I agree, in SF terms, thinking of Wing Commander Blair being related to George Orwell makes more sense.

Is one characteristic of very upper crust English being how it's very painfully, painstakingly correct and accurate?

The US also has dialects and regional variations in how English is used or mangled, btw!

Sean

Paul Shackley said...

Sean,
Yes. As spoken by someone who is well educated enough to have a large vocabulary complete with Latin aphorisms. Also who is used to being listened to, not interrupted or talked over.

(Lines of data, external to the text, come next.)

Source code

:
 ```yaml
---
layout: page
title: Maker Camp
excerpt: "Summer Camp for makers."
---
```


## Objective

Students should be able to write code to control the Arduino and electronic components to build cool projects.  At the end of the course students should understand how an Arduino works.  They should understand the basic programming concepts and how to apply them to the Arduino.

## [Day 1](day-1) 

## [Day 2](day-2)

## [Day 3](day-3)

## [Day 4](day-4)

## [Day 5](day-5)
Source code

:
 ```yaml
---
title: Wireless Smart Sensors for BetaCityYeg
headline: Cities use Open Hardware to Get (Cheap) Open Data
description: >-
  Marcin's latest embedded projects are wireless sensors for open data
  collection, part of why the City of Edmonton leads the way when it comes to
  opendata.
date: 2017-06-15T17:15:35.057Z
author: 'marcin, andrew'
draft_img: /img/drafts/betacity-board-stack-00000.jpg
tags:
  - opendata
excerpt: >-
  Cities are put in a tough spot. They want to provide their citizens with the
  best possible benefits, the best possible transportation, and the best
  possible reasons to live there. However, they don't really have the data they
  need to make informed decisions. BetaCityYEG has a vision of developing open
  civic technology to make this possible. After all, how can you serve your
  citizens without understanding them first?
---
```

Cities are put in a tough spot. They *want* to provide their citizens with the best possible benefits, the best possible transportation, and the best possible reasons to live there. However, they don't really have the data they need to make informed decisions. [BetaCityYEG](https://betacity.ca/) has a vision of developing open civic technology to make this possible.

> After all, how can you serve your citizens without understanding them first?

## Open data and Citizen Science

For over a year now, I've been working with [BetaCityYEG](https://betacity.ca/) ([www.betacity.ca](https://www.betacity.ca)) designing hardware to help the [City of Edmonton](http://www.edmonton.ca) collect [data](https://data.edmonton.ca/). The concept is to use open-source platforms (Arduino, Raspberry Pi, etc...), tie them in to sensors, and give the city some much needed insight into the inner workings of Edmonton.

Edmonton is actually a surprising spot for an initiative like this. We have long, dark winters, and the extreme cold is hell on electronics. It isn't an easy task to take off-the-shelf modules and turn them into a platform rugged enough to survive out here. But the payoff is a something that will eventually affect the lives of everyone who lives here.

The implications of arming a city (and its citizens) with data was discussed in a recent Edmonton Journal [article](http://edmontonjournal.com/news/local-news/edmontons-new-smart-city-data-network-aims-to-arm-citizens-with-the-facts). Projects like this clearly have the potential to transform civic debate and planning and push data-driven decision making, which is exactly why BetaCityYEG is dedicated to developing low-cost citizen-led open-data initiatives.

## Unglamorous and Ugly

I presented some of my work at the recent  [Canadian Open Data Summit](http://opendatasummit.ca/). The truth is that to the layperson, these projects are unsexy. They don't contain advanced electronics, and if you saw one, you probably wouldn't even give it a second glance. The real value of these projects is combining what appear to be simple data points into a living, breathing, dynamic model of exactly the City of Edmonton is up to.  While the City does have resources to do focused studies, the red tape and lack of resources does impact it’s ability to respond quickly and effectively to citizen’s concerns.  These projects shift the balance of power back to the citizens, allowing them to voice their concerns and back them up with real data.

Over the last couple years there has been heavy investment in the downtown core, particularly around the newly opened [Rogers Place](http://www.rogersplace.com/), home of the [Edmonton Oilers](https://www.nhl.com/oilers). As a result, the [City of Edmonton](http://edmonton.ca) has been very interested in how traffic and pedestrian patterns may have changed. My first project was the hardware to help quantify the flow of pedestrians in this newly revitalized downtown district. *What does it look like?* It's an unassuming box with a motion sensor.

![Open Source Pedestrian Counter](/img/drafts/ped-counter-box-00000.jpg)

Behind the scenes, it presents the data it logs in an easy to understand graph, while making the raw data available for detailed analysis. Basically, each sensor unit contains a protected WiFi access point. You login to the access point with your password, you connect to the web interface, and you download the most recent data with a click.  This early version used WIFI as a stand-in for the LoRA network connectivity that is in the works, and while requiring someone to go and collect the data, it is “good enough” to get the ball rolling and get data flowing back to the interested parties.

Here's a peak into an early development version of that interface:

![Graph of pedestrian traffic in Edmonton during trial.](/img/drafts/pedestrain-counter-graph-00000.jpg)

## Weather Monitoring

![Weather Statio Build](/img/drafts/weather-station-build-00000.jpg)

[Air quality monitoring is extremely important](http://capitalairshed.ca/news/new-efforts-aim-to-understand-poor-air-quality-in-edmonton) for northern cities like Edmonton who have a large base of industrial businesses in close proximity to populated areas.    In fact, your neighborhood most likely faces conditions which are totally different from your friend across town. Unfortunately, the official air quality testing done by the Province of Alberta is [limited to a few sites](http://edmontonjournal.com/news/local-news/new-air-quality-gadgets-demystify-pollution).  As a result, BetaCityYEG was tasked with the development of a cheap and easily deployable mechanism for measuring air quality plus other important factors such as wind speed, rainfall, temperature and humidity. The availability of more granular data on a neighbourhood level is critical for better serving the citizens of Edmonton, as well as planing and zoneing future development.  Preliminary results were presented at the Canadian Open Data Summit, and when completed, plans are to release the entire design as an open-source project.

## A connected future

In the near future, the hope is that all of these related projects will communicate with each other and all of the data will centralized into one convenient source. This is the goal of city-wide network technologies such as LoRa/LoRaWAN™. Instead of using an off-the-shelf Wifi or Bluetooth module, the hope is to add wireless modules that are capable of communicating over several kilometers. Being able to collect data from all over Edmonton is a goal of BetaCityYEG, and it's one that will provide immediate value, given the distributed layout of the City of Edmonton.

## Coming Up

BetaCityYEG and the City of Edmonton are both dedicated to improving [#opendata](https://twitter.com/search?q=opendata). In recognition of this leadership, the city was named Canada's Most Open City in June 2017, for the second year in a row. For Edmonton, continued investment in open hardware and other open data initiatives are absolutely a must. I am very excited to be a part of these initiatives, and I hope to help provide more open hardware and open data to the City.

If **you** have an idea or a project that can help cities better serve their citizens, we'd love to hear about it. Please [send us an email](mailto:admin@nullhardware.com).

Thus, able to expound slowly, thoughtfully and at length without slang or abbreviations, pronouncing each syllable clearly and correctly. (It should be a pleasure to listen to, I suppose.) Jeeves' dialogue falls into this category.
Paul.

Sean M. Brooks said...

Hi, Paul!

Yes, as you defined it, "upper crust English" SHOULD be a pleasure to listen to. Not something to be mocked or satirized.

Sean

Sean M. Brooks said...

Hi, Paul!

I suggest as well that Chives, Flandry's invaluable Shalmuan pilot/valet/chef, etc., was also very like Jeeves in his manner of speaking. Chives' use of the Emperor's Anglic was impeccably correct and cultured. Plus, in Section II of "The Game of Glory," we see this as Flandry was talking to the port official at Nyanza's space port: "Most of him was listening to the fellow's accent. The inexhaustible variations on Anglic were a hobby of his."